With Ottawa gearing up for more pandemic-driven spending and B.C. about to distribute a second round of payments to households with income up to $175,000, soaring debt at all levels of government has business people concerned.
“We’re going to indenture generations here if we’re not careful,” said Greg D’Avignon, CEO of the Business Council of B.C.
BCBC released an Ipsos Public Affairs survey this week showing 79 per cent of respondents concerned that B.C. Premier John Horgan’s campaign promises are going to lead to higher taxes and debt.
Speaking after his first post-election cabinet meeting Dec. 2, Horgan defended his key election promise to send out $1,000 to households and $500 to individuals.

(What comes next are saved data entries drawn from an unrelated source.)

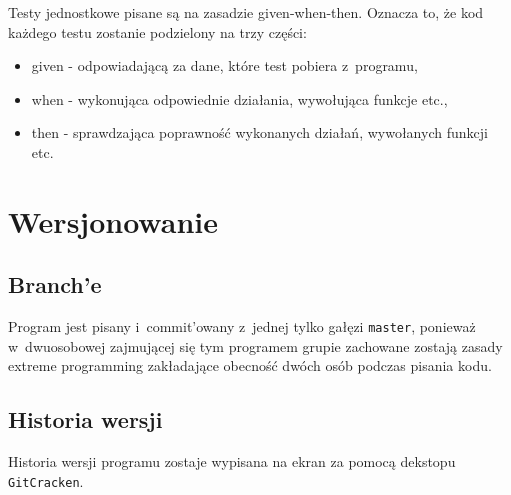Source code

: \documentclass[a4paper,12pt,oneside]{article}
\begin{document}
\par
Testy jednostkowe pisane są na zasadzie given-when-then. Oznacza to, że kod każdego testu zostanie podzielony na trzy części:
\begin{itemize}
\item given - odpowiadającą za dane, które test pobiera z~programu,
\item when - wykonująca odpowiednie działania, wywołująca funkcje etc.,
\item then - sprawdzająca poprawność wykonanych działań, wywołanych funkcji etc.
\end{itemize}

\section{Wersjonowanie}

\subsection{Branch'e}
Program jest pisany i~commit'owany z~jednej tylko gałęzi \verb+master+, ponieważ w~dwuosobowej zajmującej się tym programem grupie zachowane zostają zasady extreme programming zakładające obecność dwóch osób podczas pisania kodu.

\subsection{Historia wersji}
Historia wersji programu zostaje wypisana na ekran za pomocą dekstopu \verb+GitCracken+.
\end{document}
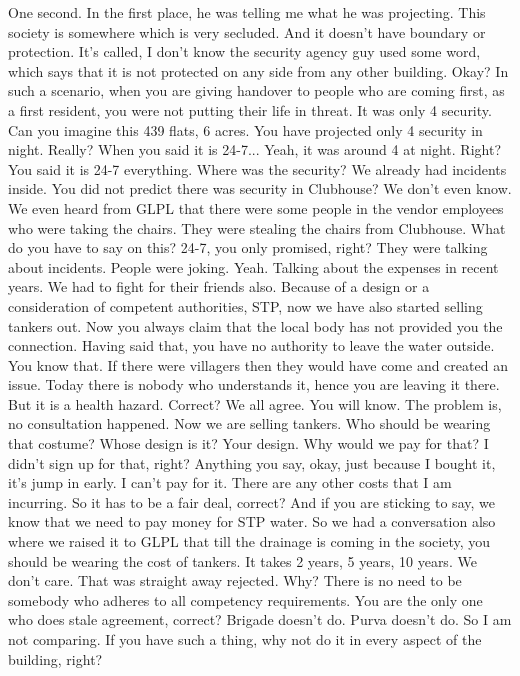 One second.
In the first place, he was telling me what he was projecting.
This society is somewhere which is very secluded.
And it doesn't have boundary or protection.
It's called, I don't know the security agency guy used some word,
which says that it is not protected on any side from any other building.
Okay?
In such a scenario, when you are giving handover to people who are coming first,
as a first resident, you were not putting their life in threat.
It was only 4 security.
Can you imagine this 439 flats, 6 acres.
You have projected only 4 security in night.
Really?
When you said it is 24-7...
Yeah, it was around 4 at night.
Right?
You said it is 24-7 everything.
Where was the security?
We already had incidents inside.
You did not predict there was security in Clubhouse?
We don't even know.
We even heard from GLPL that there were some people in the vendor employees
who were taking the chairs.
They were stealing the chairs from Clubhouse.
What do you have to say on this?
24-7, you only promised, right?
They were talking about incidents.
People were joking.
Yeah.
Talking about the expenses in recent years.
We had to fight for their friends also.
Because of a design or a consideration of competent authorities, STP,
now we have also started selling tankers out.
Now you always claim that the local body has not provided you the connection.
Having said that, you have no authority to leave the water outside.
You know that.
If there were villagers then they would have come and created an issue.
Today there is nobody who understands it, hence you are leaving it there.
But it is a health hazard.
Correct?
We all agree.
You will know.
The problem is, no consultation happened.
Now we are selling tankers.
Who should be wearing that costume?
Whose design is it?
Your design.
Why would we pay for that?
I didn't sign up for that, right?
Anything you say, okay, just because I bought it, it's jump in early.
I can't pay for it.
There are any other costs that I am incurring.
So it has to be a fair deal, correct?
And if you are sticking to say, we know that we need to pay money for STP water.
So we had a conversation also where we raised it to GLPL
that till the drainage is coming in the society,
you should be wearing the cost of tankers.
It takes 2 years, 5 years, 10 years.
We don't care.
That was straight away rejected.
Why?
There is no need to be somebody who adheres to all competency requirements.
You are the only one who does stale agreement, correct?
Brigade doesn't do.
Purva doesn't do.
So I am not comparing.
If you have such a thing, why not do it in every aspect of the building, right?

The B.C. legislature is being called into a brief session next week to authorize the additional borrowing, with the current-year deficit already near $13 billion and next year’s budget still to come.
“It’s prudent to do it because it’s putting dollars into people’s pockets so they can continue to get through the most challenging time British Columbians have ever known,” Horgan said. “This is going to be means tested, it’s going to be low-income families and individuals who will get access to resources that they wouldn’t have had otherwise.”
The “means test” was partially revealed in the NDP campaign platform, after Horgan added the payments to counter a B.C. Liberal promise to suspend sales tax next year. The one-time direct payment goes to families with annual income under $125,000, “with a sliding scale up to $175,000.” For single individuals, the “sliding scale” reduces $500 payments from $62,000 to $87,000 income.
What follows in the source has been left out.